▸ **TASK DESCRIPTION**
Everything from the line containing "1. **Q: How to use provisioners?**" through the last line of the data below should be given again exactly, both end lines included and nothing more.

Start of EXERCISE MATERIAL

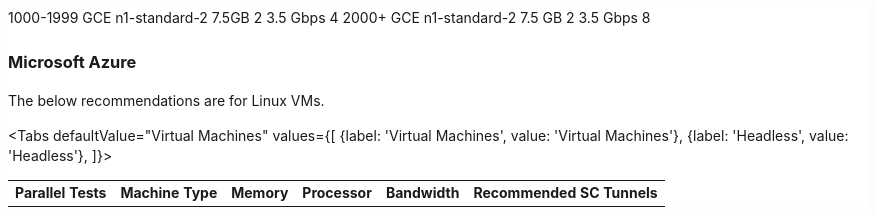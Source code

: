   </tr>
  <tr>
   <td>1000-1999
   </td>
   <td>GCE n1-standard-2
   </td>
   <td>7.5GB
   </td>
   <td>2
   </td>
   <td>3.5 Gbps
   </td>
   <td>4
   </td>
  </tr>
  <tr>
   <td>2000+
   </td>
   <td>GCE n1-standard-2
   </td>
   <td>7.5 GB
   </td>
   <td>2
   </td>
   <td>3.5 Gbps
   </td>
   <td>8
   </td>
  </tr>
</table>

</TabItem>
</Tabs>


### Microsoft Azure

The below recommendations are for Linux VMs.

<Tabs
  defaultValue="Virtual Machines"
  values={[
    {label: 'Virtual Machines', value: 'Virtual Machines'},
    {label: 'Headless', value: 'Headless'},
  ]}>

<TabItem value="Virtual Machines">

<table>
  <tr>
   <td>
   <strong>Parallel Tests</strong>
   </td>
   <td><strong>Machine Type</strong>
   </td>
   <td><strong>Memory</strong>
   </td>
   <td>
   <strong>Processor</strong>
   </td>
   <td><strong>Bandwidth</strong>
   </td>
   <td><strong>Recommended SC Tunnels</strong>
   </td>
  </tr>
  <tr>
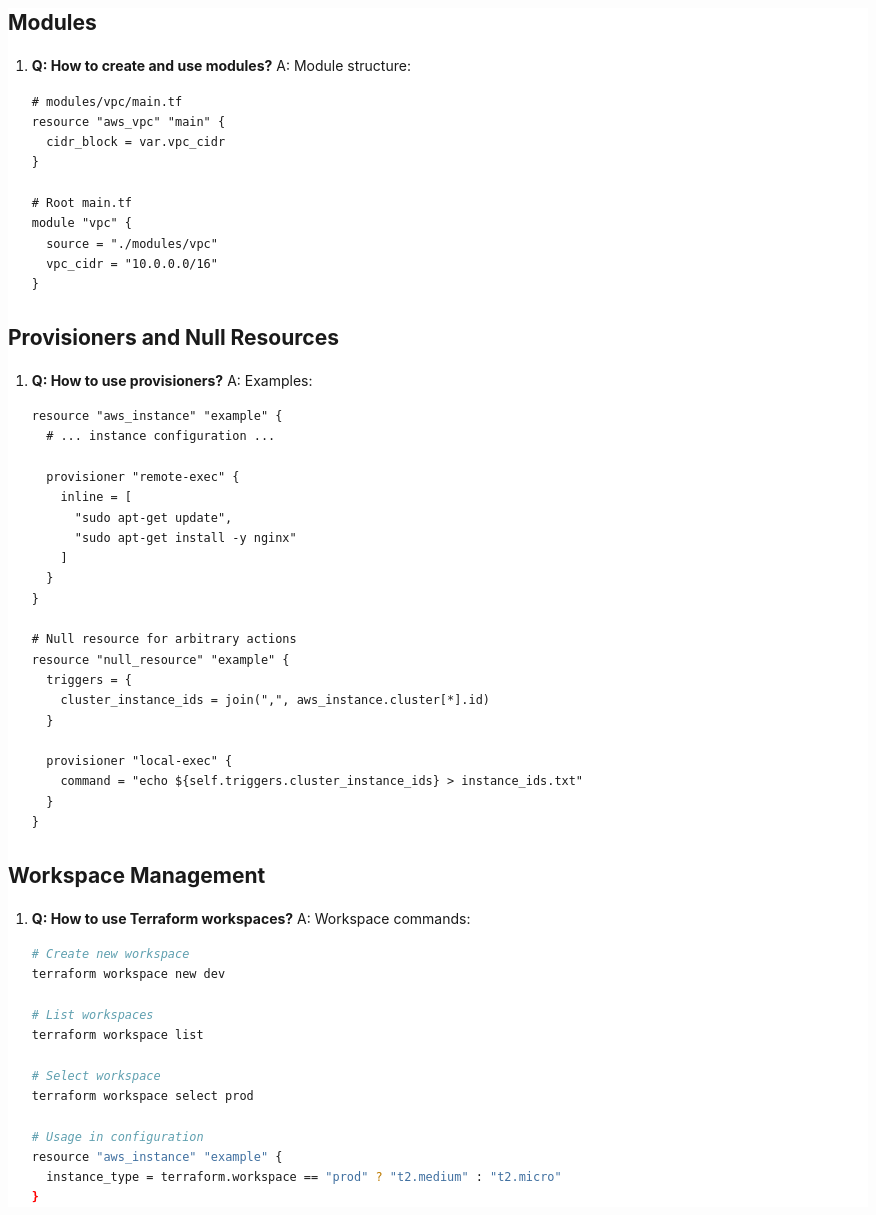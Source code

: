 ## Modules

1. **Q: How to create and use modules?**
   A: Module structure:
   ```hcl
   # modules/vpc/main.tf
   resource "aws_vpc" "main" {
     cidr_block = var.vpc_cidr
   }

   # Root main.tf
   module "vpc" {
     source = "./modules/vpc"
     vpc_cidr = "10.0.0.0/16"
   }
   ```

## Provisioners and Null Resources

1. **Q: How to use provisioners?**
   A: Examples:
   ```hcl
   resource "aws_instance" "example" {
     # ... instance configuration ...

     provisioner "remote-exec" {
       inline = [
         "sudo apt-get update",
         "sudo apt-get install -y nginx"
       ]
     }
   }

   # Null resource for arbitrary actions
   resource "null_resource" "example" {
     triggers = {
       cluster_instance_ids = join(",", aws_instance.cluster[*].id)
     }

     provisioner "local-exec" {
       command = "echo ${self.triggers.cluster_instance_ids} > instance_ids.txt"
     }
   }
   ```

## Workspace Management

1. **Q: How to use Terraform workspaces?**
   A: Workspace commands:
   ```bash
   # Create new workspace
   terraform workspace new dev

   # List workspaces
   terraform workspace list

   # Select workspace
   terraform workspace select prod

   # Usage in configuration
   resource "aws_instance" "example" {
     instance_type = terraform.workspace == "prod" ? "t2.medium" : "t2.micro"
   }
   ```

End of EXERCISE MATERIAL

▸ **SOLUTION**
1. **Q: How to use provisioners?**
   A: Examples:
   ```hcl
   resource "aws_instance" "example" {
     # ... instance configuration ...

     provisioner "remote-exec" {
       inline = [
         "sudo apt-get update",
         "sudo apt-get install -y nginx"
       ]
     }
   }

   # Null resource for arbitrary actions
   resource "null_resource" "example" {
     triggers = {
       cluster_instance_ids = join(",", aws_instance.cluster[*].id)
     }

     provisioner "local-exec" {
       command = "echo ${self.triggers.cluster_instance_ids} > instance_ids.txt"
     }
   }
   ```

## Workspace Management

1. **Q: How to use Terraform workspaces?**
   A: Workspace commands:
   ```bash
   # Create new workspace
   terraform workspace new dev

   # List workspaces
   terraform workspace list

   # Select workspace
   terraform workspace select prod

   # Usage in configuration
   resource "aws_instance" "example" {
     instance_type = terraform.workspace == "prod" ? "t2.medium" : "t2.micro"
   }
   ```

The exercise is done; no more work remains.